Wem es draußen gerade zu heiß wird, der sollte zu November greifen. Die Story von Matt Fraction, gezeichnet von Elsa Charretier, handelt von eiskalten Verbrechern, lässt die Gehirne der Leser*innen aber heißlaufen.

Alle Abbildungen © Schreiber und Leser

Es geht in November um die Geschichten dreier einander fremder Frauen, deren Wege sich eines Nachts ganz unvermittelt kreuzen. Als die drogenabhängige Dee den korrupten Polizisten Mann kennenlernt, erschließt sich ihr eine ganz neue und ungewohnt lukrative Einnahmequelle. Sie soll täglich von einem Dach aus einen Code per Funk durchgeben, ohne genau zu wissen, warum sie das eigentlich tut. Und wir wissen es natürlich auch nicht. Dafür soll sie 500 Dollar pro Arbeitstag erhalten, was sie natürlich nicht ablehnen kann.

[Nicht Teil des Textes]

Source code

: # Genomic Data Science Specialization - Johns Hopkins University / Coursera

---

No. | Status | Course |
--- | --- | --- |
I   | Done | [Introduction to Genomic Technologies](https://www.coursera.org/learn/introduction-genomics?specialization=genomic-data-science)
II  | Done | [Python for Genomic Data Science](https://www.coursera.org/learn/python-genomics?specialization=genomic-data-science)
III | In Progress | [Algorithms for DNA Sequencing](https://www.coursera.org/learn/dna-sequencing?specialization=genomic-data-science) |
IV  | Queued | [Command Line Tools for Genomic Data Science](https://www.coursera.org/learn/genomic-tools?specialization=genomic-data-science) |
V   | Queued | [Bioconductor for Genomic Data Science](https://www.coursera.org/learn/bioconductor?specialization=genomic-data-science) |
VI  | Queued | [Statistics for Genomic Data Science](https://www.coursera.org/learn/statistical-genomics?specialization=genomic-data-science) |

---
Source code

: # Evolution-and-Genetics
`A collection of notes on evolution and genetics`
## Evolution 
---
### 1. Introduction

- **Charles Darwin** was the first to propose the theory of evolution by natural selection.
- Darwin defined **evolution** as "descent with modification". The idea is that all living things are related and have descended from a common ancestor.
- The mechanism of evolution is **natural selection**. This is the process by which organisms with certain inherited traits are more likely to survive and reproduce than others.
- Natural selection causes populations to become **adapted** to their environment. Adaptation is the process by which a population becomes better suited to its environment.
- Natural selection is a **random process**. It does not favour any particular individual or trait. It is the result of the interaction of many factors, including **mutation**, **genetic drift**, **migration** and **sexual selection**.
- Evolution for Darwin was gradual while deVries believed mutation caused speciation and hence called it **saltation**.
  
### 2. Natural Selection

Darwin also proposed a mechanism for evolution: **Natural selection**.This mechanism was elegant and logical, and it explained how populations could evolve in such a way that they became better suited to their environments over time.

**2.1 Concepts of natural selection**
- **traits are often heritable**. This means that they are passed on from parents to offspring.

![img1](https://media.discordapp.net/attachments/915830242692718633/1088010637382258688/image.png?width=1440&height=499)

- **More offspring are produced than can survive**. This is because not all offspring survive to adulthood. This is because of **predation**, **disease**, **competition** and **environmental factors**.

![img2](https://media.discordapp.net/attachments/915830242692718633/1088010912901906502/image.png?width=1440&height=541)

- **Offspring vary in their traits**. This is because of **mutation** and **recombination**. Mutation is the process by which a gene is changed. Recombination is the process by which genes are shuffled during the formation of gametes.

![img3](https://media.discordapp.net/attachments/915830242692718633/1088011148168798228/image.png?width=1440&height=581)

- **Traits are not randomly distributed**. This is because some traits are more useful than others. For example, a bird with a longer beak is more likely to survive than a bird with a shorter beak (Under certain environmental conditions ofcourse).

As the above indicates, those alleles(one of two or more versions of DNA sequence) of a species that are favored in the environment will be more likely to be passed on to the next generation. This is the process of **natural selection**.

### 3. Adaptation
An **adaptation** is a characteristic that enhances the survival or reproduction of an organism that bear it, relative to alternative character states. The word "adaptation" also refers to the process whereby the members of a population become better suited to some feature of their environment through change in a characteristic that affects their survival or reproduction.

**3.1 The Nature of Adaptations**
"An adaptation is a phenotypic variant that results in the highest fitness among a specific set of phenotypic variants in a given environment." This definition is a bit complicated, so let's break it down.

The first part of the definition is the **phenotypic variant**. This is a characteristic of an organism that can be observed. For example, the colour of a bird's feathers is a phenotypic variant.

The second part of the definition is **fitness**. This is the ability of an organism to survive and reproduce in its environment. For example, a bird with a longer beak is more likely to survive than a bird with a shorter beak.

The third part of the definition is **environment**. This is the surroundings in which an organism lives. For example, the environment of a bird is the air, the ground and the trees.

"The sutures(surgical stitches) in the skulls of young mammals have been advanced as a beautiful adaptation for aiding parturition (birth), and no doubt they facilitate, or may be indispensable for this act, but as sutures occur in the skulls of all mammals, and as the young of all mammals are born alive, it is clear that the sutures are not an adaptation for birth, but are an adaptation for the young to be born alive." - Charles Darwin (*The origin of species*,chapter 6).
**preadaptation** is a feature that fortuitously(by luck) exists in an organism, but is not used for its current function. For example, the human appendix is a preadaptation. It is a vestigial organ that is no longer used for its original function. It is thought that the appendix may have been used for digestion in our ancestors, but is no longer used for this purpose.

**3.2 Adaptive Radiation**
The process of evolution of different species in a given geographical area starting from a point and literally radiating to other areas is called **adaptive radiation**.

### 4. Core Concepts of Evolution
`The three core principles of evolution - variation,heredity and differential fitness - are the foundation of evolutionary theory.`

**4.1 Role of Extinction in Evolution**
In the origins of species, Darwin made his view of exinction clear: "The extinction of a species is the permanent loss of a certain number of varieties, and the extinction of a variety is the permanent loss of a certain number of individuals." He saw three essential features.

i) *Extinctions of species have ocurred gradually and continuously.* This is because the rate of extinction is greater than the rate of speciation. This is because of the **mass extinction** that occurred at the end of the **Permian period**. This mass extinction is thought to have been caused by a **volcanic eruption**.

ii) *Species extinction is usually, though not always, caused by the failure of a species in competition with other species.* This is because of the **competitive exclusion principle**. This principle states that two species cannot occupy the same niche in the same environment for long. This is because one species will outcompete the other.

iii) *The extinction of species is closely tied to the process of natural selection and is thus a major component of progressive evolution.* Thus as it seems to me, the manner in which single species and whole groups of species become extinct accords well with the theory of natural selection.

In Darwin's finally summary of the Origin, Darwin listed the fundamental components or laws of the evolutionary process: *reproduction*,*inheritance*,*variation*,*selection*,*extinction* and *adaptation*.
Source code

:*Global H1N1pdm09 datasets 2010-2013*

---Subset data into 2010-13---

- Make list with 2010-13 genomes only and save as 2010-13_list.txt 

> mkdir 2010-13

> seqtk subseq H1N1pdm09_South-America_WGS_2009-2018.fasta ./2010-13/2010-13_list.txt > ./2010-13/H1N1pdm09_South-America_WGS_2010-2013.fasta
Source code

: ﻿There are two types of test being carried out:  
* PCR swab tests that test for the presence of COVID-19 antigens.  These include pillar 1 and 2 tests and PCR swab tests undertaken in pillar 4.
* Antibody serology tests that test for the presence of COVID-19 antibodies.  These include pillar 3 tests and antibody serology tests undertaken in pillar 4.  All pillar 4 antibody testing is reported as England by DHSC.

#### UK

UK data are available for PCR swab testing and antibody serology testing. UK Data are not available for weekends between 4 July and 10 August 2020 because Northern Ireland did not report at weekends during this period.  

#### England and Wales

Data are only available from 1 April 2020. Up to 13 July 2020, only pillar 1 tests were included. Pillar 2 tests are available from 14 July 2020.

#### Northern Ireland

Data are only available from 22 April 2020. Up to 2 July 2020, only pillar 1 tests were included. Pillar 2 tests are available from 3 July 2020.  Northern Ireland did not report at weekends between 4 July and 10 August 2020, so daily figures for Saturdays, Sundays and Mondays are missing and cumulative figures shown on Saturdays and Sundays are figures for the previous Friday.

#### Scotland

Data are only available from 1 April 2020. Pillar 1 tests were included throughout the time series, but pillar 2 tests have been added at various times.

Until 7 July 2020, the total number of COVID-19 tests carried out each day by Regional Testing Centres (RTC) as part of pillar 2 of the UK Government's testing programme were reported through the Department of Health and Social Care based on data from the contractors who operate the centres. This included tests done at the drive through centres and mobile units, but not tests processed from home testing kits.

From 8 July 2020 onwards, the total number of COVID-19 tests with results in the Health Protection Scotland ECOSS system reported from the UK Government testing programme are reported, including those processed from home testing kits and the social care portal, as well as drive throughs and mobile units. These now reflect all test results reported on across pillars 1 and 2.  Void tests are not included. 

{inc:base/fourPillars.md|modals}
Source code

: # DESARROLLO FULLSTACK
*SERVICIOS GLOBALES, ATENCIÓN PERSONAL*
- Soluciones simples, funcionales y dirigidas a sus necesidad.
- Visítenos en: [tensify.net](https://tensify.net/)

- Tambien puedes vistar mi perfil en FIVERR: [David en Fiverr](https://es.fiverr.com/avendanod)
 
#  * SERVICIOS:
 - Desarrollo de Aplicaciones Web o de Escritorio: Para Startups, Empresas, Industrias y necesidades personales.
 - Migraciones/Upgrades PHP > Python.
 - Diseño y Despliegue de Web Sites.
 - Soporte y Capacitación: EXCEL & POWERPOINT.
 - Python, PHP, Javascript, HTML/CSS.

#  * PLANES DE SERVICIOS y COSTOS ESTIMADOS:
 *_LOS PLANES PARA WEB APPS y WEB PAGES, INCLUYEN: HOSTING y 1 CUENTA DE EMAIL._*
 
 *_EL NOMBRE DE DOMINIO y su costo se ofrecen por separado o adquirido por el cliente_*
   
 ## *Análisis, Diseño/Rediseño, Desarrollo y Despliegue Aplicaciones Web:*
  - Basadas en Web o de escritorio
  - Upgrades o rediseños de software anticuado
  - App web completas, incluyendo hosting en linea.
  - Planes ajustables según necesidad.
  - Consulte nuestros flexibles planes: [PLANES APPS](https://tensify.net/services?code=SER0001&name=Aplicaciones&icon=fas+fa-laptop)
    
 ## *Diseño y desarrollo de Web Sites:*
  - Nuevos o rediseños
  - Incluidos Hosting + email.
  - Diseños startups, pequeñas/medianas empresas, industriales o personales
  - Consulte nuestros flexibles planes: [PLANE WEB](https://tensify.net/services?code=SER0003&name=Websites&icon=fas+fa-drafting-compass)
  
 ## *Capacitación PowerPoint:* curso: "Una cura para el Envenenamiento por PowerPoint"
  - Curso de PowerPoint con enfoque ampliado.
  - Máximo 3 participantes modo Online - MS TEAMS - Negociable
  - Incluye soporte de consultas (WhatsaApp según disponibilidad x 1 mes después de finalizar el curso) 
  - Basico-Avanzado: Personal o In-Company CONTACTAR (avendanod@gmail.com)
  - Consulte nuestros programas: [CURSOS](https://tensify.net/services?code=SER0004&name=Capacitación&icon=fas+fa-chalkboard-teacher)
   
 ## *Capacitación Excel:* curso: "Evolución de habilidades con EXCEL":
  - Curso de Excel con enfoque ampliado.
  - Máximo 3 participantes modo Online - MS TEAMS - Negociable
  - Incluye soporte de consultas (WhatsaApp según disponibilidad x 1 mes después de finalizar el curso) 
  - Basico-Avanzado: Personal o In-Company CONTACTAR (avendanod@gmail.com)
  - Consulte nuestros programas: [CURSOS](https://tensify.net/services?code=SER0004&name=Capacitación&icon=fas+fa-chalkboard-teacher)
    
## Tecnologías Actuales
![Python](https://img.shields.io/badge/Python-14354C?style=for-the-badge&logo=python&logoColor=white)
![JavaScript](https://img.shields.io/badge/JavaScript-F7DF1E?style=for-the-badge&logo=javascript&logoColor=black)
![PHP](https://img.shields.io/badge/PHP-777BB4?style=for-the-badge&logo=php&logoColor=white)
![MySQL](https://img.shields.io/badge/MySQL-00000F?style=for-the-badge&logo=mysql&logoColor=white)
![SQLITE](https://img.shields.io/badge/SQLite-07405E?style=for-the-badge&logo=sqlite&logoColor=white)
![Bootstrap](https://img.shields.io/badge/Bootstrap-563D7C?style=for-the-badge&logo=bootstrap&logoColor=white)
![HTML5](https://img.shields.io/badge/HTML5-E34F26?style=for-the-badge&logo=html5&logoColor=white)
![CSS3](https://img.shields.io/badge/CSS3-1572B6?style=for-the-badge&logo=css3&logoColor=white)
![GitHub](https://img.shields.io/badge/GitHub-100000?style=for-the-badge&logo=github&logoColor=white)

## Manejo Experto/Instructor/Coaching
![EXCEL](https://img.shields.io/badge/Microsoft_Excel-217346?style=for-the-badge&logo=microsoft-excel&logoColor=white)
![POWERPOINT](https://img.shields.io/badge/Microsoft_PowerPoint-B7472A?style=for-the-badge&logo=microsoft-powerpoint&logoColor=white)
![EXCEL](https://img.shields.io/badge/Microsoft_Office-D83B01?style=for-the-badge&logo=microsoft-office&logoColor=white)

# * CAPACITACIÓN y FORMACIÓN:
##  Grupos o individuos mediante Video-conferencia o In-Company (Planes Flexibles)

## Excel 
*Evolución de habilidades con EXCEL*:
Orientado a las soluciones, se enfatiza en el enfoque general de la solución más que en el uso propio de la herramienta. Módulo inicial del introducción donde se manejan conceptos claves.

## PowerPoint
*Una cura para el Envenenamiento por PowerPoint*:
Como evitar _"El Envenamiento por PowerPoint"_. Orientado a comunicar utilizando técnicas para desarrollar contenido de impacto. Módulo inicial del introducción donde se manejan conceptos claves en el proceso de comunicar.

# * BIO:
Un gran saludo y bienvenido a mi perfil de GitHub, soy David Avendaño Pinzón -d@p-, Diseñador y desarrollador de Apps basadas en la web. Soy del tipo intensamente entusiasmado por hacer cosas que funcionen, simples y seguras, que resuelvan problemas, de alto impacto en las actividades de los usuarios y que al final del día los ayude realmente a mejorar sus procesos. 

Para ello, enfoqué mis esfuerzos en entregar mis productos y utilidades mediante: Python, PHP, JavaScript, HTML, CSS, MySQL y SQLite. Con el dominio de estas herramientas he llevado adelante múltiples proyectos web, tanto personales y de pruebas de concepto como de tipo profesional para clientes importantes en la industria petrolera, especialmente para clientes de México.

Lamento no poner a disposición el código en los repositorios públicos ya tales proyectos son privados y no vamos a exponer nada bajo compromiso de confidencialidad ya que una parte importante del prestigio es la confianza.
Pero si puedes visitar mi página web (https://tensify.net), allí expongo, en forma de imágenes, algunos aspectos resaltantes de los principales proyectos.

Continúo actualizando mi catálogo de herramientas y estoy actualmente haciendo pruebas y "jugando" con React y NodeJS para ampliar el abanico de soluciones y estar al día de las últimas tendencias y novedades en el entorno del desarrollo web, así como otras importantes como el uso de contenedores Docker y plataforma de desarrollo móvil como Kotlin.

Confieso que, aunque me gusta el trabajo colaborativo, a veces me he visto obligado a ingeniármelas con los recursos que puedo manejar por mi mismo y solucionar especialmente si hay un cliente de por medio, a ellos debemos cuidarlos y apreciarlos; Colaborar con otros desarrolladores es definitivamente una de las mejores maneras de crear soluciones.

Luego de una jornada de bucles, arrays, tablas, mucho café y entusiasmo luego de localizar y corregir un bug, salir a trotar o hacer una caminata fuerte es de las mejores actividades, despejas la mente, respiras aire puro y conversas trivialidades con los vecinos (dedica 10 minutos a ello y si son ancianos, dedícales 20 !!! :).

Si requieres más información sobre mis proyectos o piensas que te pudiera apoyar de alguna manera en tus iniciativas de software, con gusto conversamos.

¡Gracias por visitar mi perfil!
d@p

Als sie eines Tages von Polizisten angegriffen wird, setzt sie sich erfolglos mit einem Revolver zur Wehr. Dieser bleibt unbeachtet in einer Gasse liegen. Zunächst.

Wie im Western sitzen Dee und Mister Mann einander stumm gegenüber.

Emma-Rose findet diesen Revolver, als sie auf dem Boden nach den Einkäufen sucht, die durch die zerrissene Papiertüte gefallen sind. Sie informiert sofort die Polizei, aber leider kommen nicht die Freunde und Helfer, die sie erwartet, sondern uniformierte Gewalttäter, die sie im Kofferraum ihres Dienstwagens entführen und dabei nicht den Eindruck erwecken, dass sie das zum ersten Mal täten.

Da ist der Revolver, der die Geschichten miteinander verbindet und Emma-Rose ins Unglück stürzt.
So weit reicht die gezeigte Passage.